- _Task directions_: Return the number of lines below that contain "possible"; nothing else belongs in the reply.

= = = =

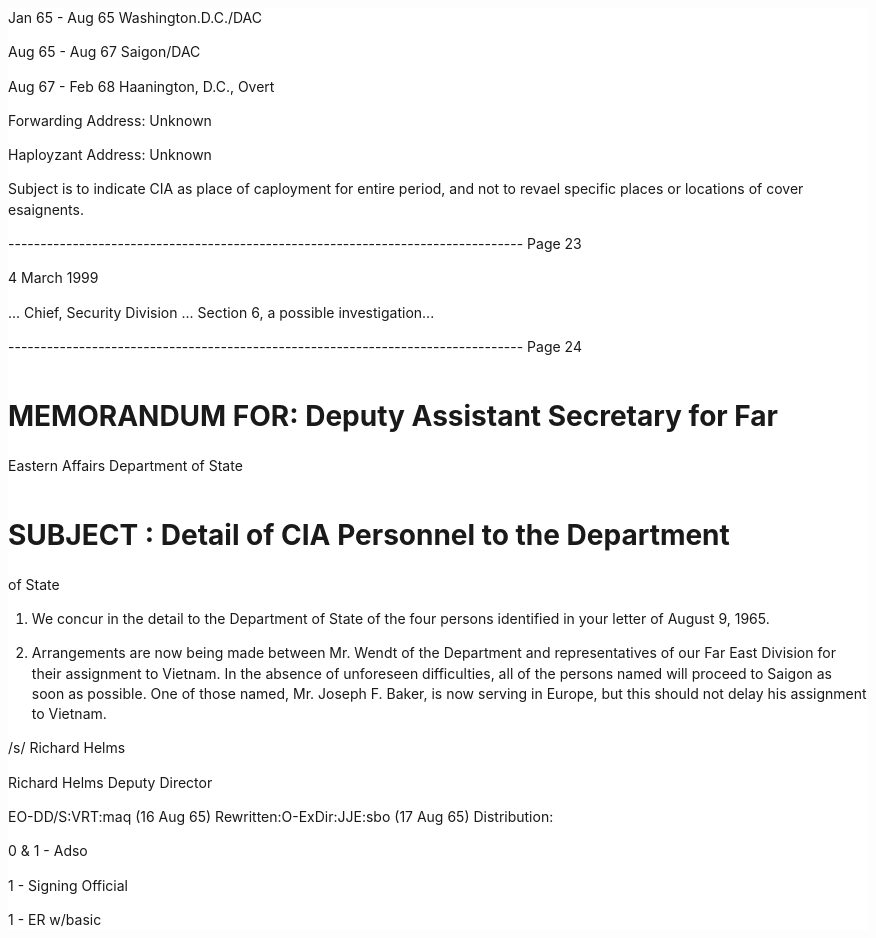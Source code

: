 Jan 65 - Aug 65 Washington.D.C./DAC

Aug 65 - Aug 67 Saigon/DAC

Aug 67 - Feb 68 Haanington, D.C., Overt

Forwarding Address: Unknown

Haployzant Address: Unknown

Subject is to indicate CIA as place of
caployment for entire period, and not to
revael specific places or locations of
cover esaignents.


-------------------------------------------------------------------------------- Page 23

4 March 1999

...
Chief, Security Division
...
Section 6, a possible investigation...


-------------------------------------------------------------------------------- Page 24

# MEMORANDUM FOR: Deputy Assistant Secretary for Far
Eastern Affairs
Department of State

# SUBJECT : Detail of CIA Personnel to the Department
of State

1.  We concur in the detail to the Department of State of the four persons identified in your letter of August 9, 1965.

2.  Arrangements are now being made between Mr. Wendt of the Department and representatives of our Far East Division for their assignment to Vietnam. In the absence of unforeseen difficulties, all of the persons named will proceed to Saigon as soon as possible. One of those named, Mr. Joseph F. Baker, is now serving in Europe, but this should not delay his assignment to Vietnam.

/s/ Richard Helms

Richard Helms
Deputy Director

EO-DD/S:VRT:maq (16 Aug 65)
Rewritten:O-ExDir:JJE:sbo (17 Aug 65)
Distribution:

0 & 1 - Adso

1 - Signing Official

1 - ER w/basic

= = = =

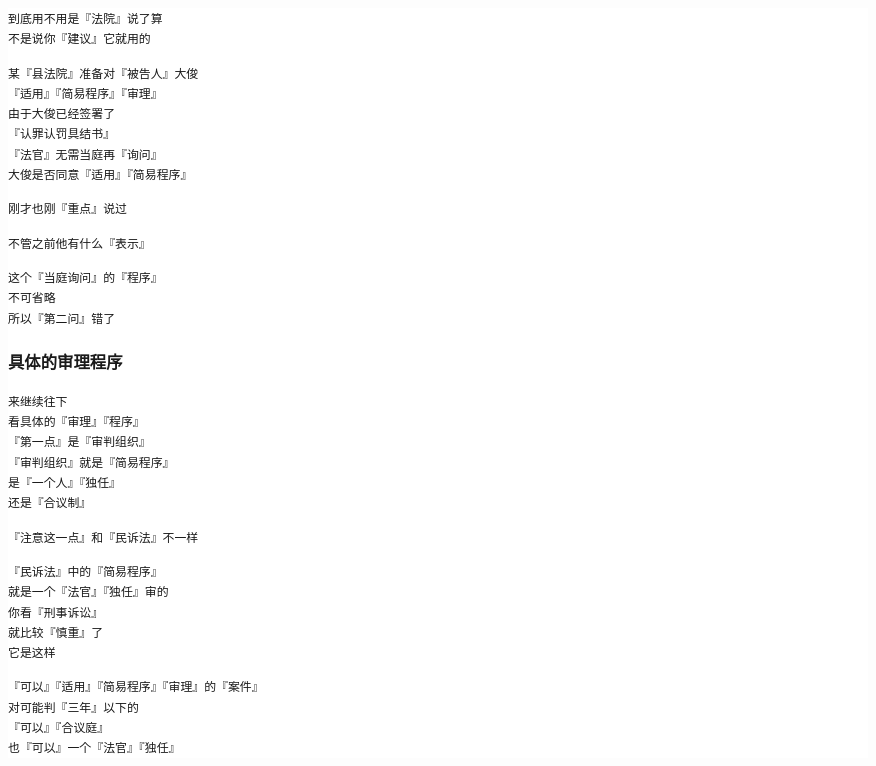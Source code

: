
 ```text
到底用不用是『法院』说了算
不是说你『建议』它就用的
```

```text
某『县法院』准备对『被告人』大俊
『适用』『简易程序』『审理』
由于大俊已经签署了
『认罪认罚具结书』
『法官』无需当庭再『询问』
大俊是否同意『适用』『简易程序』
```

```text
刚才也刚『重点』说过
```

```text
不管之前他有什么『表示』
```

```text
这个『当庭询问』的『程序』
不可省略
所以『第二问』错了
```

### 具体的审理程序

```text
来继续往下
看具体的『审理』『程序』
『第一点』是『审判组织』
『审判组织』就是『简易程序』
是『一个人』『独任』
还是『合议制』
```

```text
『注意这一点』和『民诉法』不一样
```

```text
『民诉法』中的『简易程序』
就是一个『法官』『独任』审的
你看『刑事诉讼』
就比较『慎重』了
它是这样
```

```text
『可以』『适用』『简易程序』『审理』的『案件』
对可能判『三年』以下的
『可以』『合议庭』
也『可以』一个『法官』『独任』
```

= = = =

- _Written answer_: 2